"Widersprüchliches und kundenschädigendes Verhalten"

17.06.2020

Rechtsanwalt Tobias Strübing, Foto: © Wirth - Rechtsanwälte

Als wären die wochenlangen Schließungen und die Einnahmeausfälle nicht genug, haben viele Gewerbetreibende wie Hotel-, Restaurant- und Kitabetreiber auch noch Ärger mit ihrer Betriebsschließungsversicherung. Besonders Kunden der Mannheimer Versicherung haben derzeit massiven Ärger – der auch für Vermittler problematisch sein könnte.

Kurz nach den behördlich angeordneten Schließungen boten viele Versicherungsgesellschaften im Rahmen der Betriebsschließungsversicherungen ihren Kunden eine Zahlung von 15 % an, ohne eine Rechtspflicht anzuerkennen.
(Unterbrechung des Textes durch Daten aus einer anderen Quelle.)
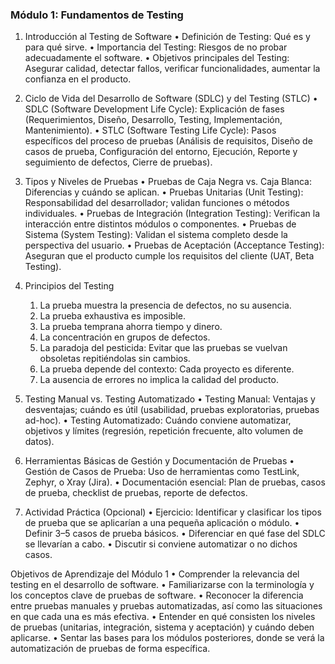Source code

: ### Módulo 1: Fundamentos de Testing

1. Introducción al Testing de Software
	•	Definición de Testing: Qué es y para qué sirve.
	•	Importancia del Testing: Riesgos de no probar adecuadamente el software.
	•	Objetivos principales del Testing: Asegurar calidad, detectar fallos, verificar funcionalidades, aumentar la confianza en el producto.

2. Ciclo de Vida del Desarrollo de Software (SDLC) y del Testing (STLC)
	•	SDLC (Software Development Life Cycle): Explicación de fases (Requerimientos, Diseño, Desarrollo, Testing, Implementación, Mantenimiento).
	•	STLC (Software Testing Life Cycle): Pasos específicos del proceso de pruebas (Análisis de requisitos, Diseño de casos de prueba, Configuración del entorno, Ejecución, Reporte y seguimiento de defectos, Cierre de pruebas).

3. Tipos y Niveles de Pruebas
	•	Pruebas de Caja Negra vs. Caja Blanca: Diferencias y cuándo se aplican.
	•	Pruebas Unitarias (Unit Testing): Responsabilidad del desarrollador; validan funciones o métodos individuales.
	•	Pruebas de Integración (Integration Testing): Verifican la interacción entre distintos módulos o componentes.
	•	Pruebas de Sistema (System Testing): Validan el sistema completo desde la perspectiva del usuario.
	•	Pruebas de Aceptación (Acceptance Testing): Aseguran que el producto cumple los requisitos del cliente (UAT, Beta Testing).

4. Principios del Testing
	1.	La prueba muestra la presencia de defectos, no su ausencia.
	2.	La prueba exhaustiva es imposible.
	3.	La prueba temprana ahorra tiempo y dinero.
	4.	La concentración en grupos de defectos.
	5.	La paradoja del pesticida: Evitar que las pruebas se vuelvan obsoletas repitiéndolas sin cambios.
	6.	La prueba depende del contexto: Cada proyecto es diferente.
	7.	La ausencia de errores no implica la calidad del producto.

5. Testing Manual vs. Testing Automatizado
	•	Testing Manual: Ventajas y desventajas; cuándo es útil (usabilidad, pruebas exploratorias, pruebas ad-hoc).
	•	Testing Automatizado: Cuándo conviene automatizar, objetivos y límites (regresión, repetición frecuente, alto volumen de datos).

6. Herramientas Básicas de Gestión y Documentación de Pruebas
	•	Gestión de Casos de Prueba: Uso de herramientas como TestLink, Zephyr, o Xray (Jira).
	•	Documentación esencial: Plan de pruebas, casos de prueba, checklist de pruebas, reporte de defectos.

7. Actividad Práctica (Opcional)
	•	Ejercicio: Identificar y clasificar los tipos de prueba que se aplicarían a una pequeña aplicación o módulo.
	•	Definir 3–5 casos de prueba básicos.
	•	Diferenciar en qué fase del SDLC se llevarían a cabo.
	•	Discutir si conviene automatizar o no dichos casos.

Objetivos de Aprendizaje del Módulo 1
	•	Comprender la relevancia del testing en el desarrollo de software.
	•	Familiarizarse con la terminología y los conceptos clave de pruebas de software.
	•	Reconocer la diferencia entre pruebas manuales y pruebas automatizadas, así como las situaciones en que cada una es más efectiva.
	•	Entender en qué consisten los niveles de pruebas (unitarias, integración, sistema y aceptación) y cuándo deben aplicarse.
	•	Sentar las bases para los módulos posteriores, donde se verá la automatización de pruebas de forma específica.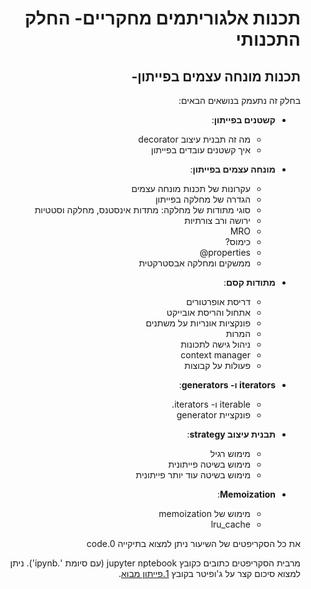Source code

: <div dir='rtl' lang='he'>

# תכנות אלגוריתמים מחקריים- החלק התכנותי
## תכנות מונחה עצמים בפייתון-  

בחלק זה נתעמק בנושאים הבאים:

- **קשטנים בפייתון**:
   - מה זה תבנית עיצוב decorator 
   - איך קשטנים עובדים בפייתון
  

- **מונחה עצמים בפייתון**:
   - עקרונות של תכנות מונחה עצמים
   - הגדרה של מחלקה בפייתון
   - סוגי מתודות של מחלקה: מתדות אינסטנס, מחלקה וסטטיות
   - ירושה ורב צורתיות
   - MRO
   - כימוס? 
   - properties@
   - ממשקים ומחלקה אבסטרקטית


- **מתודות קסם**:
   - דריסת אופרטורים
   - אתחול והריסת אובייקט
   - פונקציות אונריות על משתנים
   - המרות
   - ניהול גישה לתכונות
   - context manager
   - פעולות על קבוצות
  
- **iterators ו- generators**:
   - iterable ו- iterators.
   - פונקציית generator


- **תבנית עיצוב strategy**:
   - מימוש רגיל
   - מימוש בשיטה פייתונית
   - מימוש בשיטה עוד יותר פייתונית

- **Memoization**:
   - מימוש של memoization 
   - lru_cache


את כל הסקריפטים של השיעור ניתן למצוא בתיקייה code.0

מרבית הסקריפטים כתובים כקובץ jupyter nptebook (עם סיומת '.ipynb').
ניתן למצוא סיכום קצר על ג'ופיטר בקובץ [1.פייתון מבוא](https://github.com/maoz-grossman/Python_Ariel/blob/master/1.Basics/1.%20%D7%A4%D7%99%D7%99%D7%AA%D7%95%D7%9F%20%D7%9E%D7%91%D7%95%D7%90.pdf).
</div>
Diese Zahlung basierte auf dem sogenannten bayerischen Kompromiss, den die Bayerische Staatsregierung, einige Versicherer und der Deutsche Hotel- und Gaststättenverband (DEHOGA) Bayern geschlossen haben (finanzwelt berichtete).

Auch die Mannheimer Versicherung AG bot ihren Kunden dieses Angebot. Probleme haben aber jetzt Kunden, die das Angebot ausgeschlagen haben. So berichtet die Kanzlei Wirth Rechtsanwälte davon, dass der Versicherer diesen Kunden außerordentlich die Verträge kündigen würde. Problematisch sei dabei u.a., dass die außerordentliche Kündigung den gesamten Versicherungsvertrag umfasse, der in vielen Fällen auch noch andere Bausteine umfasse. Hinzu kommt, dass die Mannheimer Versicherung keinen genauen Kündigungsgrund nenne, sondern nur ausführe, dass sie die „Schadenmeldung (…) zum Anlass“ nehmen, die außerordentliche Kündigung auszusprechen. Somit erfolge die Kündigung nach § 92 Abs. 1 Versicherungsaufsichtsgesetz.

Widersprüchliches Vorgehen

Laut der Kanzlei Wirth-Rechtsanwälte sei das Vorgehen der Mannheimer Versicherungs-AG deswegen bemerkenswert, weil diese Vorschrift eine außerordentliche Kündigung nur bei Eintritt des Versicherungsfalles zulasse. Die Mannheimer Versicherung AG habe also ursprünglich die 15 %-Kulanz noch mit den Worten angeboten, dass eine „Entschädigung aus dem Versicherungsvertrag nicht gegeben sei“, gehe aber durch die außerordentliche Kündigung von einem eingetretenen Versicherungsfall aus. „Das ist widersprüchliches und kundenschädigendes Verhalten und die Mannheimer muss sich vorhalten lassen, hier klar gegen das Gesetz zu verstoßen. Nach § 1 a VVG sind Versicherer verpflichtet, gegenüber ihren Kunden stets ehrlich, redlich und professionell in deren bestmöglichen Interesse zu handeln. Das ist hier nicht zu erkennen“, erläutert Tobias Strübing, Fachanwalt für Versicherungsrecht von Wirth-Rechtsanwälte.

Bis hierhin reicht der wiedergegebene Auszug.